Diving into the Transformers architecture and what makes them unbeatable at language tasks

Image by the author

In the rapidly evolving landscape of artificial intelligence and machine learning, one innovation stands out for its profound impact on how we process, understand, and generate data: Transformers. Transformers have revolutionized the field of natural language processing (NLP) and beyond, powering some of today’s most advanced AI applications. But what exactly are Transformers, and how do they manage to transform data in such groundbreaking ways? This article demystifies the inner workings of Transformer models, focusing on the encoder architecture. We will start by going through the implementation of a Transformer encoder in Python, breaking down its main components. Then, we will visualize how Transformers process and adapt input data during training.

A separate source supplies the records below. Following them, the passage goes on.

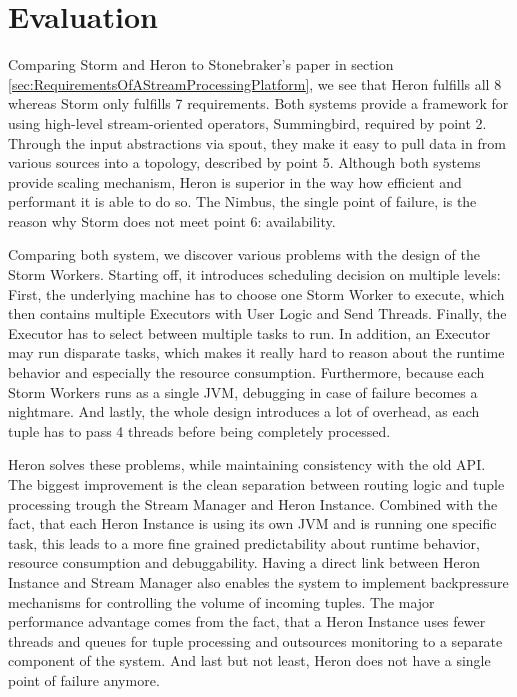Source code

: \documentclass[conference]{IEEEtran}
\begin{document}
\section{Evaluation}
\label{sec:Evaluation}

Comparing Storm and Heron to Stonebraker's paper in section \ref{sec:RequirementsOfAStreamProcessingPlatform}, we see that Heron fulfills all 8 whereas Storm only fulfills 7 requirements.
Both systems provide a framework for using high-level stream-oriented operators, Summingbird, required by point 2.
Through the input abstractions via spout, they make it easy to pull data in from various sources into a topology, described by point 5.
Although both systems provide scaling mechanism, Heron is superior in the way how efficient and performant it is able to do so.
The Nimbus, the single point of failure, is the reason why Storm does not meet point 6: availability.

Comparing both system, we discover various problems with the design of the Storm Workers.
Starting off, it introduces scheduling decision on multiple levels: First, the underlying machine has to choose one Storm Worker to execute, which then contains multiple Executors with User Logic and Send Threads.
Finally, the Executor has to select between multiple tasks to run.
In addition, an Executor may run disparate tasks, which makes it really hard to reason about the runtime behavior and especially the resource consumption.
Furthermore, because each Storm Workers runs as a single JVM, debugging in case of failure becomes a nightmare.
And lastly, the whole design introduces a lot of overhead, as each tuple has to pass 4 threads before being completely processed.

Heron solves these problems, while maintaining consistency with the old API.
The biggest improvement is the clean separation between routing logic and tuple processing trough the Stream Manager and Heron Instance.
Combined with the fact, that each Heron Instance is using its own JVM and is running one specific task, this leads to a more fine grained predictability about runtime behavior, resource consumption and debuggability.
Having a direct link between Heron Instance and Stream Manager also enables the system to implement backpressure mechanisms for controlling the volume of incoming tuples.
The major performance advantage comes from the fact, that a Heron Instance uses fewer threads and queues for tuple processing and outsources monitoring to a separate component of the system.
And last but not least, Heron does not have a single point of failure anymore.  
\end{document}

While this blog doesn’t cover every architectural detail, it provides an implementation and an overall understanding of the transformative power of Transformers. For an in-depth explanation of Transformers, I suggest you look at the excellent Stanford CS224-n course.

I also recommend following the GitHub repository associated with this article for additional details. 😊

The Transformer model from Attention Is All You Need

This picture shows the original Transformer architecture, combining an encoder and a decoder for sequence-to-sequence language tasks.

In this article, we will focus on the encoder architecture (the red block on the picture). This is what the popular BERT model is using under the hood: the primary focus is on understanding and representing the data, rather than generating sequences. It can be used for a variety of applications: text classification, named-entity recognition (NER), extractive question answering, etc.

So, how is the data actually transformed by this architecture? We will explain each component in detail, but here is an overview of the process.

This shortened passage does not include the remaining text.